Stored data entries:
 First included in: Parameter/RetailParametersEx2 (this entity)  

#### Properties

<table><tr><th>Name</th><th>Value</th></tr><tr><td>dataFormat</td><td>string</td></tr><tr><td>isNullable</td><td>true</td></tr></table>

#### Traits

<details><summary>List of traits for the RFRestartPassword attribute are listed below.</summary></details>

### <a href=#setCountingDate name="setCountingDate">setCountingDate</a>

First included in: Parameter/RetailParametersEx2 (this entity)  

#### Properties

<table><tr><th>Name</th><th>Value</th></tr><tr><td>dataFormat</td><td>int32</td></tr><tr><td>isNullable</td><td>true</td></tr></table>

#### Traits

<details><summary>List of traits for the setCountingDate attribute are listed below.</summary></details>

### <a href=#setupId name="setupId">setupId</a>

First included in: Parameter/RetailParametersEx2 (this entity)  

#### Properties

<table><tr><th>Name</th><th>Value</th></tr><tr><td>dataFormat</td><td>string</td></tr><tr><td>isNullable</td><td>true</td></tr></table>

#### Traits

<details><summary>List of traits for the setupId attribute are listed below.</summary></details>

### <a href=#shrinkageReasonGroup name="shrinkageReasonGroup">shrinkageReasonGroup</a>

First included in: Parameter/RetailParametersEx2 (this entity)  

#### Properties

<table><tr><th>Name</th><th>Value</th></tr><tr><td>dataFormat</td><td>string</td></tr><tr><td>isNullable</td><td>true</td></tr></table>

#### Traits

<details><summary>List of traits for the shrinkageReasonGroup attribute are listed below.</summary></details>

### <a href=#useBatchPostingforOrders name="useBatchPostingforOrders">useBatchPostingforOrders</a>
...
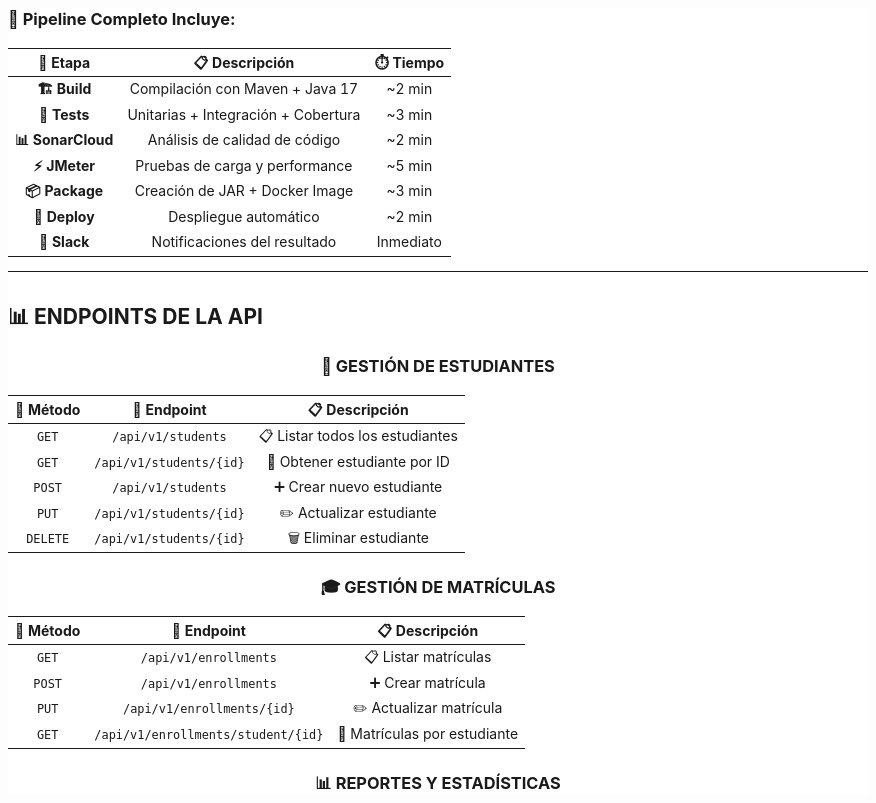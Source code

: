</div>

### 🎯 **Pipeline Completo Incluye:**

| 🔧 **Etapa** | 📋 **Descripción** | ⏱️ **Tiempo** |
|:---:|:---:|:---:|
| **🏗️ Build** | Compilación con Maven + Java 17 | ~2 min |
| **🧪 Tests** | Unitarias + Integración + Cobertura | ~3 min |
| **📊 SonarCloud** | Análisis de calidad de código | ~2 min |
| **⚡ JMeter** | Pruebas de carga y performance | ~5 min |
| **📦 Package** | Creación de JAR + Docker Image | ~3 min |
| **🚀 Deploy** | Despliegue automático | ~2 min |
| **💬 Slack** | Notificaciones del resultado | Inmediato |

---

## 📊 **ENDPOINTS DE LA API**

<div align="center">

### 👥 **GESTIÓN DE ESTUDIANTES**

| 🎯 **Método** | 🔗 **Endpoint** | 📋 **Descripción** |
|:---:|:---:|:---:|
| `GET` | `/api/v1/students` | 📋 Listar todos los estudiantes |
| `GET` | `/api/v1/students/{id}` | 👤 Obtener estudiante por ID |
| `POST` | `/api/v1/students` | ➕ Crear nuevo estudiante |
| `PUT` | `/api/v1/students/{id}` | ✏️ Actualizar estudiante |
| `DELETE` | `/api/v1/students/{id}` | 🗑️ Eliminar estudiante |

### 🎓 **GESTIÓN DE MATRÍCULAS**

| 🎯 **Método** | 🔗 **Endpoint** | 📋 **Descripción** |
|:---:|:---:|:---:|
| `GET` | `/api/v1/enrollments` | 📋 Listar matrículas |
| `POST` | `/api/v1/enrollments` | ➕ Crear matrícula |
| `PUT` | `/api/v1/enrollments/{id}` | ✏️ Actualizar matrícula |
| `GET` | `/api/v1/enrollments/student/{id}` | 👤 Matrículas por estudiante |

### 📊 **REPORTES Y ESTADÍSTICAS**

What to work on:
Could you restate, word for word, the lines above from the one with "resultado | Inmediato |" to the one with "Actualizar matrícula |", both included?

Output:
| **💬 Slack** | Notificaciones del resultado | Inmediato |

---

## 📊 **ENDPOINTS DE LA API**

<div align="center">

### 👥 **GESTIÓN DE ESTUDIANTES**

| 🎯 **Método** | 🔗 **Endpoint** | 📋 **Descripción** |
|:---:|:---:|:---:|
| `GET` | `/api/v1/students` | 📋 Listar todos los estudiantes |
| `GET` | `/api/v1/students/{id}` | 👤 Obtener estudiante por ID |
| `POST` | `/api/v1/students` | ➕ Crear nuevo estudiante |
| `PUT` | `/api/v1/students/{id}` | ✏️ Actualizar estudiante |
| `DELETE` | `/api/v1/students/{id}` | 🗑️ Eliminar estudiante |

### 🎓 **GESTIÓN DE MATRÍCULAS**

| 🎯 **Método** | 🔗 **Endpoint** | 📋 **Descripción** |
|:---:|:---:|:---:|
| `GET` | `/api/v1/enrollments` | 📋 Listar matrículas |
| `POST` | `/api/v1/enrollments` | ➕ Crear matrícula |
| `PUT` | `/api/v1/enrollments/{id}` | ✏️ Actualizar matrícula |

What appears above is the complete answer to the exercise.